= Daibhidh Ó Duibhgheannáin =

Dáibhídh Ó Duibhgeannáin (fl. 1651-1696), also known as Dáibhídh mac Matthew Glas Ó Duibhgeannáin or Dáibhídh Bacach ("lame David"), was a scribe, compiler and poet who was active between the years 1651 and 1696. In the earliest of his known works, Royal Irish Academy Ms. 24.P.9., he writes on page 238: "sguirim go ttrasada ar Loch Mesg dam a ttigh Thaidgh Oig Ui Fhlaibhertaigh 1 die Aprilis 1651, Dauid Duigenan qui scripsit/I stop now, and I on Loch Mask in the house of Tadhg Og O Flaherty, April 1st, 1651, David Duigenan who wrote this." A later entry specifies the place as Oileán Ruadh, or Red Island.

There is a slight chance that he may have been the (or an) intermediary responsible for presenting Dubhaltach MacFhirbhisigh with "Volume C" of the original four volumes of the autograph of the Annals of the Four Masters, covering the period AM 2242 to AD 1171. Peregrine O'Duignan, one of the four main responsible for compiling the book, was a kinsman of Dáibhídh's.

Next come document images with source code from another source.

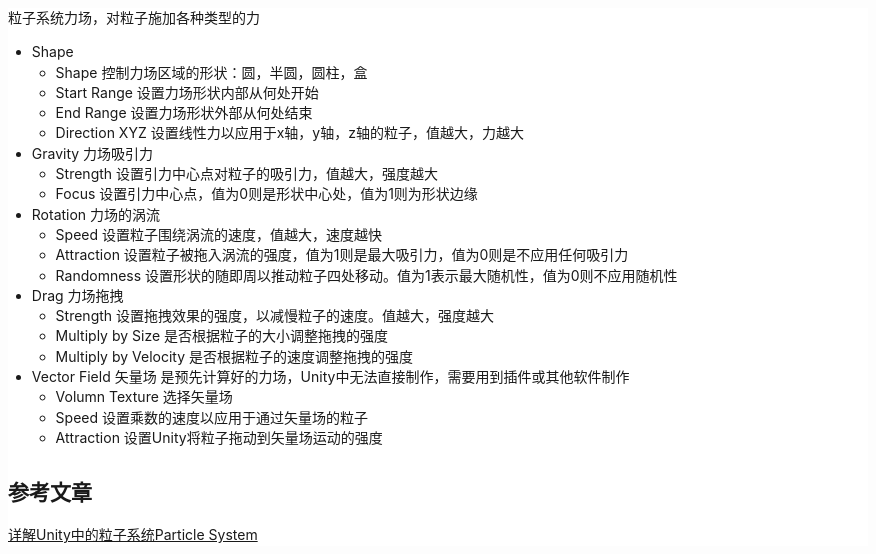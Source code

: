 粒子系统力场，对粒子施加各种类型的力

- Shape
  - Shape 控制力场区域的形状：圆，半圆，圆柱，盒
  - Start Range 设置力场形状内部从何处开始
  - End Range 设置力场形状外部从何处结束
  - Direction XYZ 设置线性力以应用于x轴，y轴，z轴的粒子，值越大，力越大
- Gravity 力场吸引力
  - Strength 设置引力中心点对粒子的吸引力，值越大，强度越大
  - Focus 设置引力中心点，值为0则是形状中心处，值为1则为形状边缘
- Rotation 力场的涡流
  - Speed 设置粒子围绕涡流的速度，值越大，速度越快
  - Attraction 设置粒子被拖入涡流的强度，值为1则是最大吸引力，值为0则是不应用任何吸引力
  - Randomness 设置形状的随即周以推动粒子四处移动。值为1表示最大随机性，值为0则不应用随机性
- Drag 力场拖拽
  - Strength 设置拖拽效果的强度，以减慢粒子的速度。值越大，强度越大
  - Multiply by Size 是否根据粒子的大小调整拖拽的强度
  - Multiply by Velocity 是否根据粒子的速度调整拖拽的强度
- Vector Field 矢量场 是预先计算好的力场，Unity中无法直接制作，需要用到插件或其他软件制作
  - Volumn Texture 选择矢量场
  - Speed 设置乘数的速度以应用于通过矢量场的粒子
  - Attraction 设置Unity将粒子拖动到矢量场运动的强度

## 参考文章

[详解Unity中的粒子系统Particle System](https://blog.csdn.net/weixin_43147385/article/details/127146742?spm=1001.2014.3001.5502)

However, an idea proposed by the writer of this article that Dáibhídh was MacFhirbhisigh's mysterious amanuensis cannot be sustained, as a comparison of their handwriting bears no resemblance to each other.

Throughout his life, he transcribed such works as "Suibhne Gelt/The Frenzy of Sweeney", "The Adventures of the Two Idiot Saints", "The Battle of Magh Rath", and "The Banquet of Dun na Gedh.". He is believed to have lived his final years in Shancough, Tirerrill, County Sligo, where he lived with his wife, a Mac Con Midhe. He died in 1696.